I used a CMP extended register because aliases hide the real Rd destination register parsed by Miasm and we cannot see the issue with a simple CMP
Hey, can you try by decommenting the line: https://github.com/cea-sec/miasm/blob/master/miasm/arch/aarch64/arch.py#L1815
#aarch64op("cmp", [sf, bs('1'), bs('1'), bs('01011'), bs('00'), bs('1'), rm_ext, option, imm3, rn, bs('11111')], [rn, rm_ext], alias=True)
I don't remember why I commented out this one :disappointed:
By commenting the line it is ok for this instruction :+1: I also checked the IR, and it is ok too (SP is not modified)
zf = FLAG_EQ_CMP(X1[0:32], zeroExt_32(X2[0:32][0:8]) << (0x0 & 0x1F))
of = FLAG_SUB_OF(X1[0:32], zeroExt_32(X2[0:32][0:8]) << (0x0 & 0x1F))
nf = FLAG_SIGN_SUB(X1[0:32], zeroExt_32(X2[0:32][0:8]) << (0x0 & 0x1F))

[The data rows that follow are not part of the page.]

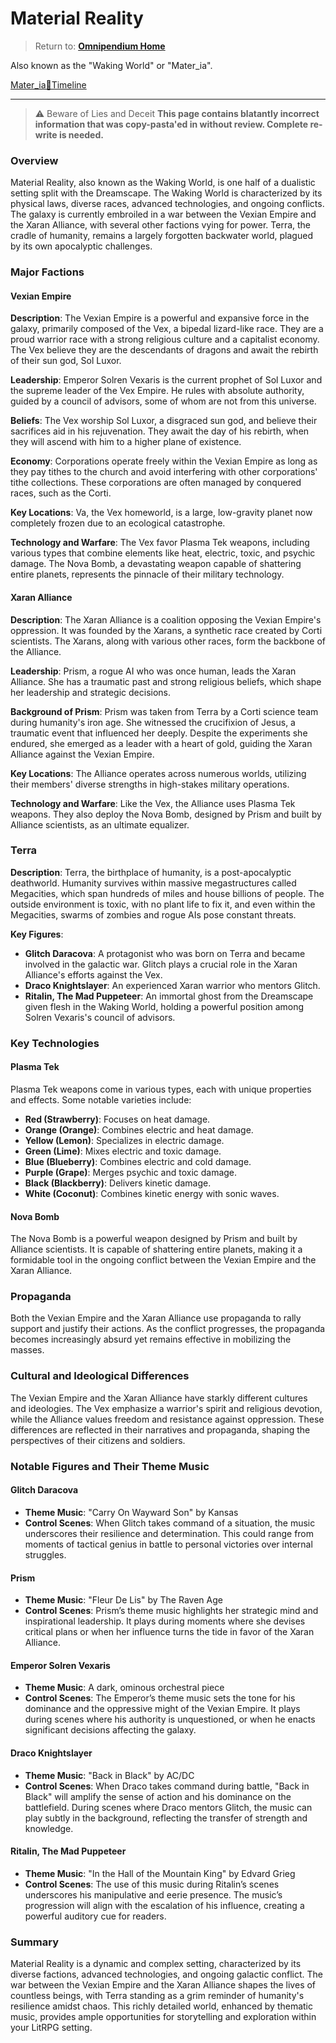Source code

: # Material Reality
> Return to: [**Omnipendium Home**](index.md)

Also known as the "Waking World" or "Mater_ia".

[Mater_ia📅Timeline](Mater_ia📅Timeline.md)

---

> ⚠️ Beware of Lies and Deceit
>**This page contains blatantly incorrect information that was copy-pasta'ed in without review. Complete re-write is needed.**

### Overview

Material Reality, also known as the Waking World, is one half of a dualistic setting split with the Dreamscape. The Waking World is characterized by its physical laws, diverse races, advanced technologies, and ongoing conflicts. The galaxy is currently embroiled in a war between the Vexian Empire and the Xaran Alliance, with several other factions vying for power. Terra, the cradle of humanity, remains a largely forgotten backwater world, plagued by its own apocalyptic challenges.

### Major Factions

#### Vexian Empire

**Description**: The Vexian Empire is a powerful and expansive force in the galaxy, primarily composed of the Vex, a bipedal lizard-like race. They are a proud warrior race with a strong religious culture and a capitalist economy. The Vex believe they are the descendants of dragons and await the rebirth of their sun god, Sol Luxor.

**Leadership**: Emperor Solren Vexaris is the current prophet of Sol Luxor and the supreme leader of the Vex Empire. He rules with absolute authority, guided by a council of advisors, some of whom are not from this universe.

**Beliefs**: The Vex worship Sol Luxor, a disgraced sun god, and believe their sacrifices aid in his rejuvenation. They await the day of his rebirth, when they will ascend with him to a higher plane of existence.

**Economy**: Corporations operate freely within the Vexian Empire as long as they pay tithes to the church and avoid interfering with other corporations' tithe collections. These corporations are often managed by conquered races, such as the Corti.

**Key Locations**: Va, the Vex homeworld, is a large, low-gravity planet now completely frozen due to an ecological catastrophe.

**Technology and Warfare**: The Vex favor Plasma Tek weapons, including various types that combine elements like heat, electric, toxic, and psychic damage. The Nova Bomb, a devastating weapon capable of shattering entire planets, represents the pinnacle of their military technology.

#### Xaran Alliance

**Description**: The Xaran Alliance is a coalition opposing the Vexian Empire's oppression. It was founded by the Xarans, a synthetic race created by Corti scientists. The Xarans, along with various other races, form the backbone of the Alliance.

**Leadership**: Prism, a rogue AI who was once human, leads the Xaran Alliance. She has a traumatic past and strong religious beliefs, which shape her leadership and strategic decisions.

**Background of Prism**: Prism was taken from Terra by a Corti science team during humanity's iron age. She witnessed the crucifixion of Jesus, a traumatic event that influenced her deeply. Despite the experiments she endured, she emerged as a leader with a heart of gold, guiding the Xaran Alliance against the Vexian Empire.

**Key Locations**: The Alliance operates across numerous worlds, utilizing their members' diverse strengths in high-stakes military operations.

**Technology and Warfare**: Like the Vex, the Alliance uses Plasma Tek weapons. They also deploy the Nova Bomb, designed by Prism and built by Alliance scientists, as an ultimate equalizer.

### Terra

**Description**: Terra, the birthplace of humanity, is a post-apocalyptic deathworld. Humanity survives within massive megastructures called Megacities, which span hundreds of miles and house billions of people. The outside environment is toxic, with no plant life to fix it, and even within the Megacities, swarms of zombies and rogue AIs pose constant threats.

**Key Figures**:

- **Glitch Daracova**: A protagonist who was born on Terra and became involved in the galactic war. Glitch plays a crucial role in the Xaran Alliance's efforts against the Vex.
- **Draco Knightslayer**: An experienced Xaran warrior who mentors Glitch.
- **Ritalin, The Mad Puppeteer**: An immortal ghost from the Dreamscape given flesh in the Waking World, holding a powerful position among Solren Vexaris's council of advisors.

### Key Technologies

#### Plasma Tek

Plasma Tek weapons come in various types, each with unique properties and effects. Some notable varieties include:

- **Red (Strawberry)**: Focuses on heat damage.
- **Orange (Orange)**: Combines electric and heat damage.
- **Yellow (Lemon)**: Specializes in electric damage.
- **Green (Lime)**: Mixes electric and toxic damage.
- **Blue (Blueberry)**: Combines electric and cold damage.
- **Purple (Grape)**: Merges psychic and toxic damage.
- **Black (Blackberry)**: Delivers kinetic damage.
- **White (Coconut)**: Combines kinetic energy with sonic waves.

#### Nova Bomb

The Nova Bomb is a powerful weapon designed by Prism and built by Alliance scientists. It is capable of shattering entire planets, making it a formidable tool in the ongoing conflict between the Vexian Empire and the Xaran Alliance.

### Propaganda

Both the Vexian Empire and the Xaran Alliance use propaganda to rally support and justify their actions. As the conflict progresses, the propaganda becomes increasingly absurd yet remains effective in mobilizing the masses.

### Cultural and Ideological Differences

The Vexian Empire and the Xaran Alliance have starkly different cultures and ideologies. The Vex emphasize a warrior's spirit and religious devotion, while the Alliance values freedom and resistance against oppression. These differences are reflected in their narratives and propaganda, shaping the perspectives of their citizens and soldiers.

### Notable Figures and Their Theme Music

#### Glitch Daracova

- **Theme Music**: "Carry On Wayward Son" by Kansas
- **Control Scenes**: When Glitch takes command of a situation, the music underscores their resilience and determination. This could range from moments of tactical genius in battle to personal victories over internal struggles.

#### Prism

- **Theme Music**: "Fleur De Lis" by The Raven Age
- **Control Scenes**: Prism’s theme music highlights her strategic mind and inspirational leadership. It plays during moments where she devises critical plans or when her influence turns the tide in favor of the Xaran Alliance.

#### Emperor Solren Vexaris

- **Theme Music**: A dark, ominous orchestral piece
- **Control Scenes**: The Emperor’s theme music sets the tone for his dominance and the oppressive might of the Vexian Empire. It plays during scenes where his authority is unquestioned, or when he enacts significant decisions affecting the galaxy.

#### Draco Knightslayer

- **Theme Music**: "Back in Black" by AC/DC
- **Control Scenes**: When Draco takes command during battle, "Back in Black" will amplify the sense of action and his dominance on the battlefield. During scenes where Draco mentors Glitch, the music can play subtly in the background, reflecting the transfer of strength and knowledge.

#### Ritalin, The Mad Puppeteer

- **Theme Music**: "In the Hall of the Mountain King" by Edvard Grieg
- **Control Scenes**: The use of this music during Ritalin’s scenes underscores his manipulative and eerie presence. The music’s progression will align with the escalation of his influence, creating a powerful auditory cue for readers.

### Summary

Material Reality is a dynamic and complex setting, characterized by its diverse factions, advanced technologies, and ongoing galactic conflict. The war between the Vexian Empire and the Xaran Alliance shapes the lives of countless beings, with Terra standing as a grim reminder of humanity's resilience amidst chaos. This richly detailed world, enhanced by thematic music, provides ample opportunities for storytelling and exploration within your LitRPG setting.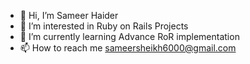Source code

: - 👋 Hi, I’m Sameer Haider
- 👀 I’m interested in Ruby on Rails Projects
- 🌱 I’m currently learning Advance RoR implementation
- 📫 How to reach me sameersheikh6000@gmail.com

<!---
sameersheikh6000/sameersheikh6000 is a ✨ special ✨ repository because its `README.md` (this file) appears on your GitHub profile.
You can click the Preview link to take a look at your changes.
--->
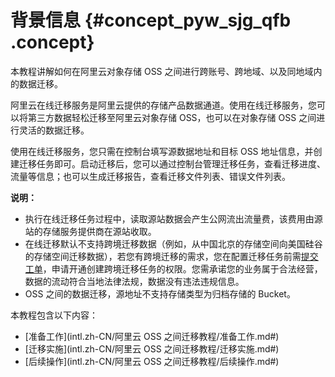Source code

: # 背景信息 {#concept_pyw_sjg_qfb .concept}

本教程讲解如何在阿里云对象存储 OSS 之间进行跨账号、跨地域、以及同地域内的数据迁移。

阿里云在线迁移服务是阿里云提供的存储产品数据通道。使用在线迁移服务，您可以将第三方数据轻松迁移至阿里云对象存储 OSS，也可以在对象存储 OSS 之间进行灵活的数据迁移。

使用在线迁移服务，您只需在控制台填写源数据地址和目标 OSS 地址信息，并创建迁移任务即可。启动迁移后，您可以通过控制台管理迁移任务，查看迁移进度、流量等信息；也可以生成迁移报告，查看迁移文件列表、错误文件列表。

**说明：** 

-   执行在线迁移任务过程中，读取源站数据会产生公网流出流量费，该费用由源站的存储服务提供商在源站收取。
-   在线迁移默认不支持跨境迁移数据（例如，从中国北京的存储空间向美国硅谷的存储空间迁移数据），若您有跨境迁移的需求，您在配置迁移任务前需[提交工单](https://selfservice.console.aliyun.com)，申请开通创建跨境迁移任务的权限。您需承诺您的业务属于合法经营，数据的流动符合当地法律法规，数据没有违法违规信息。
-   OSS 之间的数据迁移，源地址不支持存储类型为归档存储的 Bucket。

本教程包含以下内容：

-   [准备工作](intl.zh-CN/阿里云 OSS 之间迁移教程/准备工作.md#)
-   [迁移实施](intl.zh-CN/阿里云 OSS 之间迁移教程/迁移实施.md#)
-   [后续操作](intl.zh-CN/阿里云 OSS 之间迁移教程/后续操作.md#)

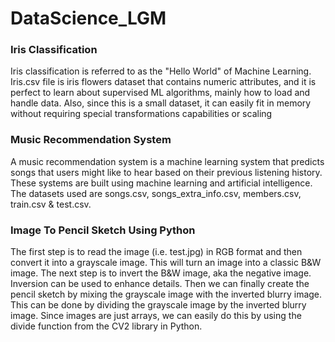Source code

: # DataScience_LGM

<h3>Iris Classification</h3>

Iris classification is referred to as the "Hello World" of Machine Learning. Iris.csv file is iris flowers dataset that contains numeric attributes, and it is perfect to learn about supervised ML algorithms, mainly how to load and handle data. Also, since this is a small dataset, it can easily fit in memory without requiring special transformations capabilities or scaling

<h3>Music Recommendation System</h3>

A music recommendation system is a machine learning system that predicts songs that users might like to hear based on their previous listening history. These systems are built using machine learning and artificial intelligence. The datasets used are songs.csv, songs_extra_info.csv, members.csv, train.csv & test.csv. 

<h3>Image To Pencil Sketch Using Python</h3>

The first step is to read the image (i.e. test.jpg) in RGB format and then convert it into a grayscale image. This will turn an image into a classic B&W image. The next step is to invert the B&W image, aka the negative image. Inversion can be used to enhance details. Then we can finally create the pencil sketch by mixing the grayscale image with the inverted blurry image. This can be done by dividing the grayscale image by the inverted blurry image. Since images are just arrays, we can easily do this by using the divide function from the CV2 library in Python.
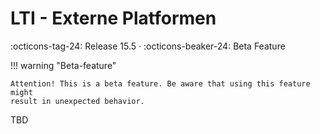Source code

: # LTI - Externe Platformen

:octicons-tag-24: Release 15.5 · :octicons-beaker-24: Beta Feature

!!! warning "Beta-feature"

	Attention! This is a beta feature. Be aware that using this feature might
	result in unexpected behavior.

TBD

cf = FLAG_SUB_CF(X1[0:32], zeroExt_32(X2[0:32][0:8]) << (0x0 & 0x1F)) ^ 0x1
However with cmn w0, w1 => ADDS WZR, W0, W1 there is the same issue:
from miasm.analysis.machine import Machine
from miasm.core.locationdb import LocationDB
machine = Machine('aarch64l')
# cmn w0, w1
instr = machine.mn.dis("\x1f\x00\x01\x2b",'l')
print(instr)
loc_db = LocationDB()
ira = machine.ira(loc_db)
ircfg = ira.new_ircfg()
ira.add_instr_to_ircfg(instr, ircfg)
for lbl, irblock in ircfg.blocks.items():
print(irblock.to_string(loc_db))
Miasm uses WSP instead of WZR
ADDS WSP, W0, W1
loc_0:
zf = FLAG_EQ_CMP(X0[0:32], -X1[0:32])
of = FLAG_ADD_OF(X0[0:32], X1[0:32])
nf = FLAG_SIGN_SUB(X0[0:32], -X1[0:32])
SP = zeroExt_64(X0[0:32] + X1[0:32])
cf = FLAG_ADD_CF(X0[0:32], X1[0:32])
I think it misses aliases for add/sub instructions and I wonder if it is better to add missing aliases or to split the "addsub" aarch64op definition and use either 'rd' or 'rdz' depending on the opcode.
I agree with you.
I will make the adds/ands using a rd_nosp, and a separate cmp/tst (with the bs('11111') for sp)